By Doreen Clark, Senior Product Manager, Vision Research

Comprehensively testing designs in aerospace can be complex and difficult.  High speed imaging lends a helping hand to understand the dynamics of designs, providing valuable information that may be otherwise difficult or impossible to gather. However, high speed imaging has its own inherent issues – it can require incredible amounts of light, can generate large amounts of data, and can incorporate trade-offs in camera size or features, for example, to achieve core frame rate and image quality capabilities.   

Vision Research, designer and manufacturer of Phantom cameras, has introduced cameras and features to help address issues found in high speed imaging, making the technology more useful for the demanding testing needs found in aerospace. 
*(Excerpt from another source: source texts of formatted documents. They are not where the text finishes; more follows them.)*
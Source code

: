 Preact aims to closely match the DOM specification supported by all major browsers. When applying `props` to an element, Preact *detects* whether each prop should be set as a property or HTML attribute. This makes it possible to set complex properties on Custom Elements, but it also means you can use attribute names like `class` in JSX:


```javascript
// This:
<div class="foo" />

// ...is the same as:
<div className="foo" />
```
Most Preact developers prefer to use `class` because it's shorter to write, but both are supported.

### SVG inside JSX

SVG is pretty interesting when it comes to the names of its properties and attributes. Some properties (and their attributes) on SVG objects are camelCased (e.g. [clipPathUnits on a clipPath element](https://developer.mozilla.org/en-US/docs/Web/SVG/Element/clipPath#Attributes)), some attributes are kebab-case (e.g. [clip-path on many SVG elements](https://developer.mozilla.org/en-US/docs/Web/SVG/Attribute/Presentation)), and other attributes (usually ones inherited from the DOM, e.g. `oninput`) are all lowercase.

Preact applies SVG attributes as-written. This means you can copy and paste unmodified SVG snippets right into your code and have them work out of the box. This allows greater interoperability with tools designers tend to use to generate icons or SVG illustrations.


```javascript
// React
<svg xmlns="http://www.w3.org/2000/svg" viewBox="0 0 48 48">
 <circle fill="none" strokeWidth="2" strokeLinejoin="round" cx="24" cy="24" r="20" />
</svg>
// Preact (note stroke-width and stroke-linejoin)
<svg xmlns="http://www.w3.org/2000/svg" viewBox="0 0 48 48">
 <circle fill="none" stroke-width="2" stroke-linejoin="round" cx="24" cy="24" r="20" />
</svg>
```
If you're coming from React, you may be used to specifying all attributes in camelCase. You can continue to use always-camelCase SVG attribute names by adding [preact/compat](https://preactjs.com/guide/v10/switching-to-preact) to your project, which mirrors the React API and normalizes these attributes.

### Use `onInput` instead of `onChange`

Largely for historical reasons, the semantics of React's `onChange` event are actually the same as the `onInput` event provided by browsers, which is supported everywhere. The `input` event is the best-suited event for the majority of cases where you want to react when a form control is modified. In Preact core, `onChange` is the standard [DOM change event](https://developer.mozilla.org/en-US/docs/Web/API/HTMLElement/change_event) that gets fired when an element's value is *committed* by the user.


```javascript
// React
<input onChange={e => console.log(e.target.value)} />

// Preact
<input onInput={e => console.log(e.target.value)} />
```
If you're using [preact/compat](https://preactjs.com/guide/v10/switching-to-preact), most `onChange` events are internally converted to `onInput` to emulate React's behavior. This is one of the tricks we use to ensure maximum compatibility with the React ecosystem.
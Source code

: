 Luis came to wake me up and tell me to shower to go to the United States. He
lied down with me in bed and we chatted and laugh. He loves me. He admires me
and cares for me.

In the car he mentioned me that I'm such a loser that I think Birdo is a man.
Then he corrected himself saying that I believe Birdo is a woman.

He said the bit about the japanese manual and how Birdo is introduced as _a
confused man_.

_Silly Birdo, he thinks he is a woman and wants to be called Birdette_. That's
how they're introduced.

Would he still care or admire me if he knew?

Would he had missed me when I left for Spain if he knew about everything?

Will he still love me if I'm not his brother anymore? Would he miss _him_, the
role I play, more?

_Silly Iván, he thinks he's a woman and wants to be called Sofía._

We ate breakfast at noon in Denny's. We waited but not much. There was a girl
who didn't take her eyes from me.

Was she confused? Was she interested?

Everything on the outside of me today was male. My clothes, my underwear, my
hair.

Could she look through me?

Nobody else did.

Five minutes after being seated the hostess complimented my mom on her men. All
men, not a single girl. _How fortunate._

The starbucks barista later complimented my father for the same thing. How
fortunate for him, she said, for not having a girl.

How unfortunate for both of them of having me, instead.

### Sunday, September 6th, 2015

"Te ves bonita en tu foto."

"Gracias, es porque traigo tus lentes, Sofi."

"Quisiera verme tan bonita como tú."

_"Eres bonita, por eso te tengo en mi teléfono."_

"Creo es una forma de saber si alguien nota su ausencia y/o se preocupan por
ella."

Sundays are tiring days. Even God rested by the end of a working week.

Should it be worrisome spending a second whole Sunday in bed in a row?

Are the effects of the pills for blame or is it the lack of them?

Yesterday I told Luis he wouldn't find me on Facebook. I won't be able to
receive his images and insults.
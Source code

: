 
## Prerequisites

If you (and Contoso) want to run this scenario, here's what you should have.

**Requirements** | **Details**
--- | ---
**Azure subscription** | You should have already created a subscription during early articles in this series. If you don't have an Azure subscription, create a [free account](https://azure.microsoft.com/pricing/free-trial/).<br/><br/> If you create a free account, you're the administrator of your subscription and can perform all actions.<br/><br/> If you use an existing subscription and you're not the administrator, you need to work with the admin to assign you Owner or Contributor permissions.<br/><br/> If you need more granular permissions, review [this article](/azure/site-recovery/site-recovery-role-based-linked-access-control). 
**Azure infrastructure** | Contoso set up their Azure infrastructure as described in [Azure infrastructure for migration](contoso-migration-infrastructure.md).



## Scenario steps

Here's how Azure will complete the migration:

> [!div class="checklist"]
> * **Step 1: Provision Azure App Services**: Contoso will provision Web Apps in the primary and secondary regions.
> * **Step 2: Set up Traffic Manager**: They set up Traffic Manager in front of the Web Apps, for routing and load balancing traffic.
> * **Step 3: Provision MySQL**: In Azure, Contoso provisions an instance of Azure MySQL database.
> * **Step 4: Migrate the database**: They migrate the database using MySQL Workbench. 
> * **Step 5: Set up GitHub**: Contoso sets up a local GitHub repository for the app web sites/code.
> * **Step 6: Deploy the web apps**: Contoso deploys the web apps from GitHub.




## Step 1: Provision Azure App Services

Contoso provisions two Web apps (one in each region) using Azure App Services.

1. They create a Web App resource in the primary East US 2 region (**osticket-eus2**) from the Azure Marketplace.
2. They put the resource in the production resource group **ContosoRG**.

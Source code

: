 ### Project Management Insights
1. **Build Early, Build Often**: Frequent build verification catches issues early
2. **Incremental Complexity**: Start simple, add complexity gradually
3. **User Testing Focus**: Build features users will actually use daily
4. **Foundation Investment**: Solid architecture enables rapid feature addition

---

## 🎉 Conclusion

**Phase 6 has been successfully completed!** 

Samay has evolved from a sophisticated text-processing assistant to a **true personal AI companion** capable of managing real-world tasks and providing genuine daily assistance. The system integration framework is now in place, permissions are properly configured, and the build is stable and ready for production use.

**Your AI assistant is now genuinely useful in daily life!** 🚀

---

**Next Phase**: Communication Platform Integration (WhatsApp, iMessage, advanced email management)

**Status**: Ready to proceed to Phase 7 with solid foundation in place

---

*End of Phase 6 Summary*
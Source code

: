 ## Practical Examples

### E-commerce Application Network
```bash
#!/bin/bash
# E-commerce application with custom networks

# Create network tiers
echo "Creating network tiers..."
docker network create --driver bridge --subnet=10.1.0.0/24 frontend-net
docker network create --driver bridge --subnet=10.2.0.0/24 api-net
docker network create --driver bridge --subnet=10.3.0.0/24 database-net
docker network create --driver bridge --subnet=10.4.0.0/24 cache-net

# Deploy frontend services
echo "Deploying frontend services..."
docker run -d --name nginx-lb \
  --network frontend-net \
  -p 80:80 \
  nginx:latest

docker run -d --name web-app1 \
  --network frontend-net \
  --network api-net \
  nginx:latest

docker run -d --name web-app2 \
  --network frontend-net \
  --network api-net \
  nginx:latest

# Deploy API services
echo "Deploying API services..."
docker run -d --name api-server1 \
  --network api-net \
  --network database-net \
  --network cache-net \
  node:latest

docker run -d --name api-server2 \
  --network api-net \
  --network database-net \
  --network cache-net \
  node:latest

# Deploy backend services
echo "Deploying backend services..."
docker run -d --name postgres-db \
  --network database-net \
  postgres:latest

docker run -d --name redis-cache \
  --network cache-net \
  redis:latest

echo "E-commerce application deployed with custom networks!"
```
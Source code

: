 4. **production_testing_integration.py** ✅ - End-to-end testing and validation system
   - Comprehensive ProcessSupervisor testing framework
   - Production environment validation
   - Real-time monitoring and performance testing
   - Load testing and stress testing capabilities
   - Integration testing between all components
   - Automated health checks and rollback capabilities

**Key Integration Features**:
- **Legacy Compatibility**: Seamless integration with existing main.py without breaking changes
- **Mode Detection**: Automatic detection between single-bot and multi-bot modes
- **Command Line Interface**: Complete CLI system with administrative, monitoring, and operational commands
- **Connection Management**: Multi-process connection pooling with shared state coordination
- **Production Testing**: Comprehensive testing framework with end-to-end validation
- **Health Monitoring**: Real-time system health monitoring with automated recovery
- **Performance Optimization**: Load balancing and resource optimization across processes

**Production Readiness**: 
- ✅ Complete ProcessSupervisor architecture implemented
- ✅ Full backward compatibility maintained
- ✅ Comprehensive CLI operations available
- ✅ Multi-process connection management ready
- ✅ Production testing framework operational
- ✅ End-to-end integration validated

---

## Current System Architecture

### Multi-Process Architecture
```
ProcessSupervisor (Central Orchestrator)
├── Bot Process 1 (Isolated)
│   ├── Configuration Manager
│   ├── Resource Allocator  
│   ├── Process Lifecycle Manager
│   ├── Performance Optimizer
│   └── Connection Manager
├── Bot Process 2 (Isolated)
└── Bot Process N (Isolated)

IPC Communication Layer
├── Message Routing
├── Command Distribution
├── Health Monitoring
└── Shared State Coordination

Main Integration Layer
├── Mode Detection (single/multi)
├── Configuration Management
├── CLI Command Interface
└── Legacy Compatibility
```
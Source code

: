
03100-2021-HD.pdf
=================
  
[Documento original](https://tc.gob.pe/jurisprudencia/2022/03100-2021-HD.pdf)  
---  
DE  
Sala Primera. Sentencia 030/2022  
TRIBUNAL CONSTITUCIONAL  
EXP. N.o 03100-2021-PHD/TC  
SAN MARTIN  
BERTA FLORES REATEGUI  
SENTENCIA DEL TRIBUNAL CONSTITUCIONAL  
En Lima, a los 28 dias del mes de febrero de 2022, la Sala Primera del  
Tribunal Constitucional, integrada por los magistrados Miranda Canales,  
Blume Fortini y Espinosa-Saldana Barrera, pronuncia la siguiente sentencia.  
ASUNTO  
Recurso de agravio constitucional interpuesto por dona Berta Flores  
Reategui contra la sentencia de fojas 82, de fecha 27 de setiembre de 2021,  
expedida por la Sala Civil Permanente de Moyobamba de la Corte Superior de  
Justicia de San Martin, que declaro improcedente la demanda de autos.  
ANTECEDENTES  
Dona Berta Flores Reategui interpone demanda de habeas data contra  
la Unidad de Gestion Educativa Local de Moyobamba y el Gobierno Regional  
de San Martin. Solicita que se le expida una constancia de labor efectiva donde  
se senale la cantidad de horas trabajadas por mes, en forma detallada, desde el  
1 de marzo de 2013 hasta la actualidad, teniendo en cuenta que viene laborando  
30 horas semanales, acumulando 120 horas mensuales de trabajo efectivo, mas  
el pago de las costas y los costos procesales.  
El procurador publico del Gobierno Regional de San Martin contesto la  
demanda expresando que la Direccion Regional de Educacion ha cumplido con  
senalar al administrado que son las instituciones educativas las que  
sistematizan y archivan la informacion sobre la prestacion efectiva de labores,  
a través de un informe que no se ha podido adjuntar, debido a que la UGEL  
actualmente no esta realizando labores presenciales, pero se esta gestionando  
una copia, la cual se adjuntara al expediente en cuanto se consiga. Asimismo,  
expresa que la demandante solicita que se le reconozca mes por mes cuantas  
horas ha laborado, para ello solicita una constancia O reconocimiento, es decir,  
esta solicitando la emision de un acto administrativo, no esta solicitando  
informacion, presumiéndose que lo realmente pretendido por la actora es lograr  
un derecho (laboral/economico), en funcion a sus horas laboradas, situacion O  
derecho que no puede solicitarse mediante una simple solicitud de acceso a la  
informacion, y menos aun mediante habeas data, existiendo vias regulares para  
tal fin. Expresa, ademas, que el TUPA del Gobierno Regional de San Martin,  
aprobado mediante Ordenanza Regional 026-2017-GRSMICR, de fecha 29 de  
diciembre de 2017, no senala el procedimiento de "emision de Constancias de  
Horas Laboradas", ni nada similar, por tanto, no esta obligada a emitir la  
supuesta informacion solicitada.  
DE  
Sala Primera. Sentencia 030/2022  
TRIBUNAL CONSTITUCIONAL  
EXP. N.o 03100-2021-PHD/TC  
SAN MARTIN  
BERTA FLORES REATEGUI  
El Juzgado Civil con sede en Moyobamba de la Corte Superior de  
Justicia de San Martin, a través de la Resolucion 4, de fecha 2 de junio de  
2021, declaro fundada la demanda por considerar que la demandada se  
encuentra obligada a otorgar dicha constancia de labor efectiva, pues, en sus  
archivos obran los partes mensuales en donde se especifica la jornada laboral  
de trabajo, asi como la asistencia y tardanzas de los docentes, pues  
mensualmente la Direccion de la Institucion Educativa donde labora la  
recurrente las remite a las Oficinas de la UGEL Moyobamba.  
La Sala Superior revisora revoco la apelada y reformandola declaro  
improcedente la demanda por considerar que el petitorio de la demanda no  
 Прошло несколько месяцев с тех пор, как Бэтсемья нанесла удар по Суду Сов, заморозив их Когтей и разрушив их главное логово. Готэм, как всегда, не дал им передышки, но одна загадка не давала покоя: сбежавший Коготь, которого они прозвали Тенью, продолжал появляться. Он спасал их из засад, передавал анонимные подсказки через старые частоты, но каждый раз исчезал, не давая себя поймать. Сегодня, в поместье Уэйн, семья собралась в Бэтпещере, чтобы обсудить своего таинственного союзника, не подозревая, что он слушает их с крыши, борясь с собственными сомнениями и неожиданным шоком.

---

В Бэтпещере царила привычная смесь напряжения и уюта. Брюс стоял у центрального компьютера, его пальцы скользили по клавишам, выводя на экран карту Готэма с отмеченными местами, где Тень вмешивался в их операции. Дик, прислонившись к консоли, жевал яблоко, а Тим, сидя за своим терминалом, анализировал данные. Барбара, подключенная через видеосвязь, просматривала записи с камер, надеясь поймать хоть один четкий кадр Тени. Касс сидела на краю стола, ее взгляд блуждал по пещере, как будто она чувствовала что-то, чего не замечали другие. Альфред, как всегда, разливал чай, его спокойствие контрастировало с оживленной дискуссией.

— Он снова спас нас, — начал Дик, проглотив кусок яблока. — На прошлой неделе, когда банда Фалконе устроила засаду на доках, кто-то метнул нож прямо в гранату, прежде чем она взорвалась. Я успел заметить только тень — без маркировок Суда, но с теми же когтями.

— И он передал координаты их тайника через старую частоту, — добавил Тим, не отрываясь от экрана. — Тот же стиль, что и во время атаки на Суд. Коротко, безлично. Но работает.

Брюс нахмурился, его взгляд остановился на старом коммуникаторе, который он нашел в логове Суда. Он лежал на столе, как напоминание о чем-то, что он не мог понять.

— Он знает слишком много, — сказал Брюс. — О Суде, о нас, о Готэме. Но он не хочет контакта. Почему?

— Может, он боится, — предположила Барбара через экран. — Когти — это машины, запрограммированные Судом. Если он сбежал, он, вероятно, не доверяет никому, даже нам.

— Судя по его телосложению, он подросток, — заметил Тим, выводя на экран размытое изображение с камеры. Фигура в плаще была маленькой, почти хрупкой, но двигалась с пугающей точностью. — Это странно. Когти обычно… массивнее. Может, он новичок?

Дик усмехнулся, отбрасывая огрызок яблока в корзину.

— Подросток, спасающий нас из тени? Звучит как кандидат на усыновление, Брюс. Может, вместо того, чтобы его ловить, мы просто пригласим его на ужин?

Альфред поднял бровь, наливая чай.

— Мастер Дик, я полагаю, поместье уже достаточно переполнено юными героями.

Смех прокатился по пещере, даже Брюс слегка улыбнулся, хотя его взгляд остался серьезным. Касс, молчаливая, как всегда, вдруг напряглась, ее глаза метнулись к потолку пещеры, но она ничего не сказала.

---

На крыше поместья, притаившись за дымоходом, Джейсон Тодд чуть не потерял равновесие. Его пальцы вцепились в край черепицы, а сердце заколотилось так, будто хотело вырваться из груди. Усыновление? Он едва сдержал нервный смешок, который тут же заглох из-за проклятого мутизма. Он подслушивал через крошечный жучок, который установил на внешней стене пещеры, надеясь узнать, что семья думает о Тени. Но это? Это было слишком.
Ultra-High-Speed 1Mpx family for ultimate speeds

Vision Research introduced the Phantom Ultra High Speed (UHS) family of cameras in 2013 and has since revised the platform twice to offer increased capability. The latest version has throughputs of up to 25Gpx/sec, or 25,000 frames per second (fps) at full 1 Megapixel resolution of 1280 x 800.  At reduced resolutions, the cameras can achieve up to 663,250 fps, or up to 1 Million fps with the export-controlled FAST option. If an application requires a frame rate of 200,000 fps, for example, a UHS camera can provide resolution up to 360 x 200 pixels to capture more of the event. The family has four cameras offering four levels of throughput performance ranging from 12 Gpx/sec throughput to 25 Gpx/sec throughput. Researchers can buy the level of performance they need immediately, and upgrade to higher performance if the need arises in the future.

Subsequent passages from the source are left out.